Session: 401. Blood Transfusion: Poster III
Hematology Disease Topics & Pathways:
Research, Fundamental Science, Translational Research
We performed in silico binding analysis of Rh antigens and HLA loci using the machine learning with artificial neural networks. We used the NetMHCpan-4.1 and NetMHCIIpan-4.1 algorithms to predict HLA-peptide binding. In NetMHCpan-4.1 analysis, strong binding was scattered and did not show significant positions (hot spots). However, in NetMHCIIpan-4.1 analysis, the HLA class II pilot study showed a few clustered hotspots. Rh antigens (RHD*01, RHD*01.01, RHD*01.W.1, RHD*01.W.2, RHD*01.W.3, and RHCE*01) on HLA class II (HighQ-DRB, HighQ-DP, HighQ-DQ, DRB1, DRB3, DRB4, DRB5, DP, and DQ) because HLA class II molecules present RBC antigens via antigen-presenting cells (APCs) to interact them to T-cell receptors. We investigated the frequency and hotspots of HLA-DRB1 in four ethnic groups (Caucasian, African American, Hispanic, and Asian) and used the population frequencies of HLA alleles from the Allele Frequency Net Database.

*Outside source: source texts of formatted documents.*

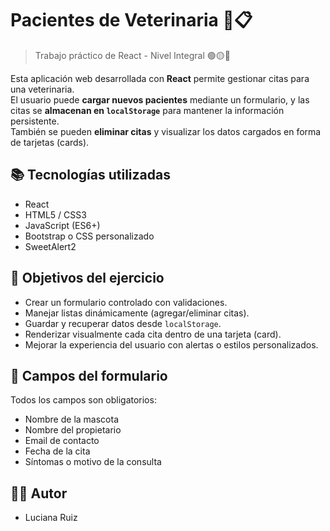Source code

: # Pacientes de Veterinaria 🐾📋

> Trabajo práctico de React - Nivel Integral 🟢🟡🔴

Esta aplicación web desarrollada con **React** permite gestionar citas para una veterinaria.  
El usuario puede **cargar nuevos pacientes** mediante un formulario, y las citas se **almacenan en `localStorage`** para mantener la información persistente.  
También se pueden **eliminar citas** y visualizar los datos cargados en forma de tarjetas (cards).

## 📚 Tecnologías utilizadas

- React
- HTML5 / CSS3
- JavaScript (ES6+)
- Bootstrap o CSS personalizado
- SweetAlert2

## 🎯 Objetivos del ejercicio

- Crear un formulario controlado con validaciones.
- Manejar listas dinámicamente (agregar/eliminar citas).
- Guardar y recuperar datos desde `localStorage`.
- Renderizar visualmente cada cita dentro de una tarjeta (card).
- Mejorar la experiencia del usuario con alertas o estilos personalizados.

## 🧾 Campos del formulario

Todos los campos son obligatorios:

- Nombre de la mascota  
- Nombre del propietario  
- Email de contacto  
- Fecha de la cita  
- Síntomas o motivo de la consulta  

## 👩🏻 Autor

- Luciana Ruiz
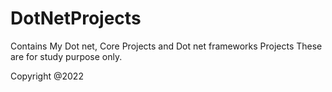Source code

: # DotNetProjects
Contains My Dot net, Core Projects and Dot net frameworks Projects
These are for study purpose only. 

Copyright @2022
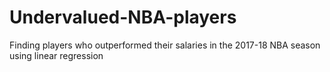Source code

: # Undervalued-NBA-players
Finding players who outperformed their salaries in the 2017-18 NBA season using linear regression
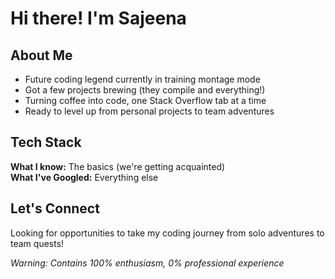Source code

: # Hi there! I'm Sajeena

## About Me
- Future coding legend currently in training montage mode
- Got a few projects brewing (they compile and everything!)
- Turning coffee into code, one Stack Overflow tab at a time
- Ready to level up from personal projects to team adventures

## Tech Stack
**What I know:** The basics (we're getting acquainted)  
**What I've Googled:** Everything else

## Let's Connect
Looking for opportunities to take my coding journey from solo adventures to team quests!

*Warning: Contains 100% enthusiasm, 0% professional experience*

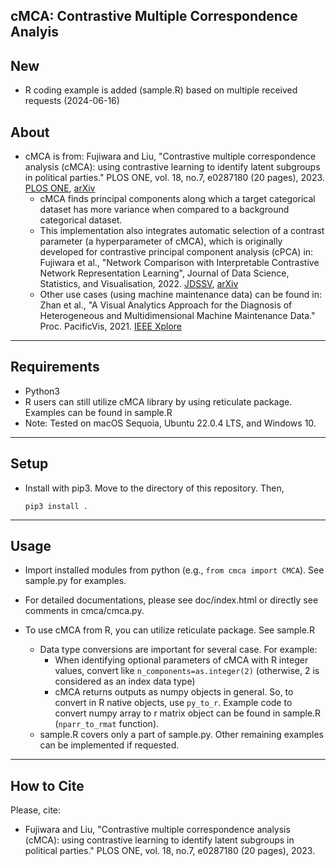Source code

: ## cMCA: Contrastive Multiple Correspondence Analyis

New
-----
* R coding example is added (sample.R) based on multiple received requests (2024-06-16)

About
-----
* cMCA is from: Fujiwara and Liu, "Contrastive multiple correspondence analysis (cMCA): using contrastive learning to identify latent subgroups in political parties." PLOS ONE, vol. 18, no.7, e0287180 (20 pages), 2023. [PLOS ONE](https://doi.org/10.1371/journal.pone.0287180), [arXiv](https://arxiv.org/abs/2007.04540)
  * cMCA finds principal components along which a target categorical dataset has more variance when compared to a background categorical dataset.
  * This implementation also integrates automatic selection of a contrast parameter (a hyperparameter of cMCA), which is originally developed for contrastive principal component analysis (cPCA) in: Fujiwara et al., "Network Comparison with Interpretable Contrastive Network Representation Learning", Journal of Data Science, Statistics, and Visualisation, 2022. [JDSSV](https://doi.org/10.52933/jdssv.v2i5), [arXiv](https://arxiv.org/abs/2005.12419)
  * Other use cases (using machine maintenance data) can be found in: Zhan et al., "A Visual Analytics Approach for the Diagnosis of Heterogeneous and Multidimensional Machine Maintenance Data." Proc. PacificVis, 2021. [IEEE Xplore](https://doi.org/10.1109/PacificVis52677.2021.00033)
  

******

Requirements
-----
* Python3
* R users can still utilize cMCA library by using reticulate package. Examples can be found in sample.R
* Note: Tested on macOS Sequoia, Ubuntu 22.0.4 LTS, and Windows 10.
******

Setup
-----
* Install with pip3. Move to the directory of this repository. Then,

    `pip3 install .`

******

Usage
-----
* Import installed modules from python (e.g., `from cmca import CMCA`). See sample.py for examples.
* For detailed documentations, please see doc/index.html or directly see comments in cmca/cmca.py.

* To use cMCA from R, you can utilize reticulate package. See sample.R
  - Data type conversions are important for several case. For example:
    - When identifying optional parameters of cMCA with R integer values, convert like `n_components=as.integer(2)` (otherwise, 2 is considered as an index data type)
    - cMCA returns outputs as numpy objects in general. So, to convert in R native objects, use `py_to_r`. Example code to convert numpy array to r matrix object can be found in sample.R (`nparr_to_rmat` function).
  - sample.R covers only a part of sample.py. Other remaining examples can be implemented if requested.

******

## How to Cite
Please, cite:    
* Fujiwara and Liu, "Contrastive multiple correspondence analysis (cMCA): using contrastive learning to identify latent subgroups in political parties." PLOS ONE, vol. 18, no.7, e0287180 (20 pages), 2023.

The RhD and RhCE antigens showed several distinct hotspots for each of the HLA-DRB, -DQA-DQB, and DPA-DPB peptides of HLA class II. In in silico analysis, hot spots were in the intracellular, transmembrane, and exofacial region, depending on HLA-DRB, -DQA-DQB, and DPA-DPB. For RhD and RhCE antigens in HLA-DRB, the amino acid start position of the hot spot (strong binding site) had 15 amino acid positions. They were identified: RhD (38th, 54th, 98th, 125th, 153rd, 161st, 165th, 239th, 250th, 269th, 303rd, 347th, 358th, 390th, and 407th) and RhCE (38th, 54th, 62nd, 124th, 130th, 161st, 165th, 239th, 250th, 267th, 269th, 303rd, 358th, 390th, and 407th). The different positions unique to RhCE were 62nd, 124th, 130th, and 267th, which were not present in RhD antigens. The unique positions in RhCE antigens indicate variations that may impact the alloimmunization of RhCE antigens, compared to the RhD antigens. The amino acids in the hot spot of RhD antigens in the HLA-DRB were as follows: 38th (amino acid start position of hot spot) LEDQKGLVA (core amino acid), 54th LTVMAAIGL, 98th LSQFPSGKV, 125th ISVDAVLGK, 153rd LRMVISNIF, 161st FNTDYHMNM, 165th YHMNMMHIY, 239th FNTYYAVAV, 250th VTAISGSSL, 269th YVHSAVLAG, 303rd LISVGGAKY, 347th LVLDTVGAG, 358th MIGFQVLLS, 390th LKIWKAPHE, and 407th FWKFPHLAV. In HLA-DRB, each of the RhD antigens had the same core amino acids (epitope peptide), except for RHD*01W.1. A hot spot of RHD*01W.1 in HLA-DRB changed to p.Val270Gly (269th YGHSAVLAG), unlike a hot spot of RHD*01W.2, RHD*01W.3, and RHD*01.01. RhD and RhCE antigens showed significant differences in hot spots across the four ethnic groups. In Caucasians, HLA-DRB1*15:01 had the highest frequency, and showed a hot spot of LSQFPSGKV at the 98th amino acid start position in the RhD antigen, and a hot spot of LKIWKAPHV at the 390th amino acid start position in the RhCE antigen.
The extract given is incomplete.